For disposal, Finisterre has great resources – a resale site, a repair team, and ample information about DIY care and repair.
They don’t play games with customer demand. Merchants have some tricks and gimmicks to manipulate customer demand: short term promotions, limited time offers, limited quantities and “a few units left” messaging. Sustainable brands give customers the time and space to decide whether they really want an item without creating pressure and mark down what’s left at the end of the season.
This is another place where I’m floored by Finisterre. They have a clearance page. It’s empty. At least in the US, outdoorsy apparel sales have been soft post-pandemic. Stocks are down. Layoffs have hit every major brand. Clearance racks are stacked. So it’s wild to see a brand end clean on last season’s inventory.
For in-season promotions, they lightly incentivize bulk buys with a “buy 2, save 10%” message on tees and run a small discount for joining their email list. They also have a creative spin on Black Friday (or Blue Friday for them). Instead of discounts, they give $2.50 per purchase to ocean non-profits. It’s not much money – likely on par with the 1% For The Planet campaigns other companies run all year round. I think the REI and Patagonia approach of opting out is a bolder conversation about sustainability and frenzied consumption.
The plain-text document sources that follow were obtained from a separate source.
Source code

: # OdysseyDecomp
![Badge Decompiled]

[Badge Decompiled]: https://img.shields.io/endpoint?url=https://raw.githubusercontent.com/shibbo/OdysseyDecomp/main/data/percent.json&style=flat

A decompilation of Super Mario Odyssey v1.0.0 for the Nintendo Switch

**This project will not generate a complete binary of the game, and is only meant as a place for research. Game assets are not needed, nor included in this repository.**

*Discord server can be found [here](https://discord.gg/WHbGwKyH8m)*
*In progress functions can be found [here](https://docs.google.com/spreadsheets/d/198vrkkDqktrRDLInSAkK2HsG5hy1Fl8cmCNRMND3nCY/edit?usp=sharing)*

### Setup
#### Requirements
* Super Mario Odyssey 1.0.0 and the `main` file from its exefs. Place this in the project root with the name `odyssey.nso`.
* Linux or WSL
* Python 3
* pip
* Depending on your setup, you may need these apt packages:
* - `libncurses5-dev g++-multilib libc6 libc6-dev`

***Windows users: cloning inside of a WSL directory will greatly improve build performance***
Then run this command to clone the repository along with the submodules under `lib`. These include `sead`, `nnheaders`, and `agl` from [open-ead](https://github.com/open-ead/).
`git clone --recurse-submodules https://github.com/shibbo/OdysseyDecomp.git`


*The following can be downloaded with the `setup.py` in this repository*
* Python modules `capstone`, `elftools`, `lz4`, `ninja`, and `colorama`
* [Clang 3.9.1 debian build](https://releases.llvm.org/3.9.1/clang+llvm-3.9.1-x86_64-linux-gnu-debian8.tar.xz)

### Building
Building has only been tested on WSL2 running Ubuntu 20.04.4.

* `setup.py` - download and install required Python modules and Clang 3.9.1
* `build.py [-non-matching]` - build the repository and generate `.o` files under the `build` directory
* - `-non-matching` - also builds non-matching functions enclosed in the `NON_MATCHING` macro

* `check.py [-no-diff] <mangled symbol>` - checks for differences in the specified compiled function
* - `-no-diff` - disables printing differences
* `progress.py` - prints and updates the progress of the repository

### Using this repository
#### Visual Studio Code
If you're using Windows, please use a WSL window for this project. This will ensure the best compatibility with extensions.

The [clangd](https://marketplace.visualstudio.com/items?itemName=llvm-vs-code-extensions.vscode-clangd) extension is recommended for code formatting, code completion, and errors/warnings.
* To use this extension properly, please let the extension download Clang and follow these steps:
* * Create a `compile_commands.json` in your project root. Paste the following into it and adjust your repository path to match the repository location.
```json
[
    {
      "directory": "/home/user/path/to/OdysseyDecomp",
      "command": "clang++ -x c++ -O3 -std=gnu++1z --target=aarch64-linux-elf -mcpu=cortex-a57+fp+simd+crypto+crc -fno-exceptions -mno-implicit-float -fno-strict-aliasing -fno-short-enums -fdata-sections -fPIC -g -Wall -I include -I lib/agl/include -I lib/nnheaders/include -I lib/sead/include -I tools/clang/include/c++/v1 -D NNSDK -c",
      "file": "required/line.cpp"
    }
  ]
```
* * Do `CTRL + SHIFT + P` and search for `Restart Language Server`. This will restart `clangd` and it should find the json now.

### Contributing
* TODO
But it’s still challenging norms in a less dramatic way.
Bonus notes:
I noticed that Finisterre lists “Transported by Sea” or “Transported by Road” on most items. Air freight has gotten more common with fast fashion and old US de minimis policies that exempted those items from tariffs. Air freight has a much larger carbon footprint per-item than vessel, rail, or ground freight. However, Finisterre sneaks in smaller print that they’re “avoiding air freight wherever possible.” It’s always possible. I wish they’d be more specific here – what circumstances do they deem “impossible” (like timing delays for seasonal product where they air freight a few weeks of supply and vessel the rest). What percentage of units end up being air freighted? It’s one of those green claims that’s vague enough to leave room or unsustainable practices.
Likewise, when I look at the “Impact” information for their Miir items, they tout “Food Grade Stainless Steel” (with a “fork, knife, spoon, straw, and chopsticks” – despite the items being a standalone mugs/flasks). Inaccuracies aside, food grade stainless steel isn’t a green, impact-related feature. When brands try to spin any and every feature as a sustainability claim, it puts me on high alert for greenwashing. It’s only a few third-party items, but it makes me skeptical about their other valid eco-claims.